118:10.20 Yazgı, belli bir düzeye kadar, tamamlanmamış evrenlerde dışa vurulmakta olan tamamlanmamış Yüce’nin üst-denetimidir; ve, o bu yüzden, her zaman şu niteliklerde bulunmalıdır:
118:10.21 1. Kısmi — Yüce Varlık’ın gerçekleşiminin tamamlanmayışı nedeniyle, ve buna ek olarak
118:10.22 2. Tahmin edilemez — düzeyden düzeye sürekli olarak değişen, böylece Yüce içinde çeşitli karşılıksal tepkiye görünür biçimde neden olan nitelikteki, yaratılmış tutumu içindeki dalgalanmalar nedeniyle.

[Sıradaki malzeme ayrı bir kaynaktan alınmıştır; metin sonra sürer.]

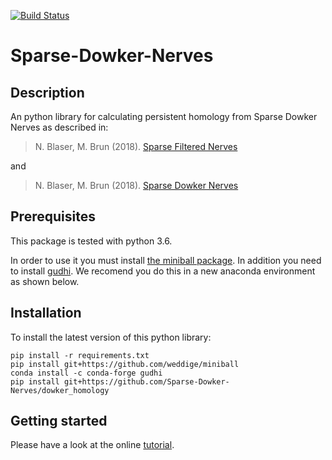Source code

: [![Build Status](https://travis-ci.com/blasern/dowker_homology.svg?token=2sVyUA59nUaWtyx2pWrP&branch=master)](https://travis-ci.com/blasern/dowker_homology)

# Sparse-Dowker-Nerves

## Description

An python library for calculating persistent homology from Sparse Dowker Nerves as described in:
 

> N. Blaser, M. Brun (2018). [Sparse Filtered Nerves](https://arxiv.org/abs/1810.02149)

and

> N. Blaser, M. Brun (2018). [Sparse Dowker Nerves](https://arxiv.org/abs/1802.03655)

## Prerequisites

This package is tested with python 3.6. 

In order to use it you must install [the miniball package](https://github.com/weddige/miniball). 
In addition you need to install [gudhi](http://gudhi.gforge.inria.fr/python/latest/index.html). 
We recomend you do this in a new anaconda environment as shown below. 

## Installation

To install the latest version of this python library:

    pip install -r requirements.txt
    pip install git+https://github.com/weddige/miniball
    conda install -c conda-forge gudhi 
    pip install git+https://github.com/Sparse-Dowker-Nerves/dowker_homology

## Getting started

Please have a look at the online [tutorial](https://mbr085.github.io/Sparse-Dowker-Nerves). 
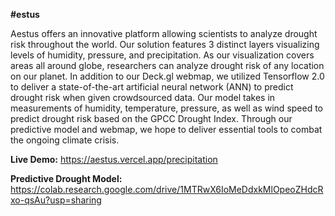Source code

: **#estus**

Aestus offers an innovative platform allowing scientists to analyze drought risk throughout the world. Our solution features 3 distinct layers visualizing levels of humidity, pressure, and precipitation. As our visualization covers areas all around globe, researchers can analyze drought risk of any location on our planet. In addition to our Deck.gl webmap, we utilized Tensorflow 2.0 to deliver a state-of-the-art artificial neural network (ANN) to predict drought risk when given crowdsourced data. Our model takes in measurements of humidity, temperature, pressure, as well as wind speed to predict drought risk based on the GPCC Drought Index. Through our predictive model and webmap, we hope to deliver essential tools to combat the ongoing climate crisis.

**Live Demo:** https://aestus.vercel.app/precipitation

**Predictive Drought Model:** https://colab.research.google.com/drive/1MTRwX6IoMeDdxkMlOpeoZHdcRxo-qsAu?usp=sharing
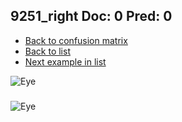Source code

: ## 9251_right Doc: 0 Pred: 0
- [Back to confusion matrix](https://github.com/juliandewit/kaggle_retinopathy/blob/master/matrix.md)
- [Back to list](https://github.com/juliandewit/kaggle_retinopathy/blob/master/lists/00/list.md)
- [Next example in list](https://github.com/juliandewit/kaggle_retinopathy/blob/master/lists/00/92/9253_left.md)

![Eye](https://retinopaty.blob.core.windows.net/size1024/9251_right_0.jpeg)

### 

![Eye]()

118:10.23 İnsanlar yaşamın koşulları içerisinde yazgısal müdahale için dua ettiklerinde, çoğu zaman dualarına verilen cevap, yaşama dair değişmiş tutumlarıdır. Ancak, yazgı, ne yapacağı kestirilemez, huysuz nitelikte değildir; ne de o, nedenselliğin ötesinde veya büyüseldir. O; sahip olduğu ihtişamlı mevcudiyeti evrimleşen yaratılmışların kendi evren ilerleyişleri içinde zaman zaman tespit ettikleri, sınırlı evrenlerin kudretli egemeninin yavaş, fakat kesin bir biçimde, ortaya çıkışıdır. Yazgı; ilk olarak Yüce içinde, daha sonra Nihai içinde gerçekleşen ve muhtemelen Mutlak içinde de gerçekleşecek bir biçimde, ebediyetin hedeflerine doğru mekânın gökadalarının ve zamanın kişiliklerinin kesin ve değişmez ilerleyişidir. Ve, sonsuz içinde, bizler, aynı yazgının bulunduğuna inanmaktayız; ve, bu, evren üzerine evrenden oluşan kâinatsal bütünlüğü bu şekilde harekete geçiren, Cennet Kutsal Üçlemesi’nin amacı niteliğindeki eylemleri olarak, onun iradesidir.
118:10.24 [Bu anlatım, Urantia üzerinde geçici olarak ikamet eden bir Kudretli İletici tarafından sağlanmıştır.]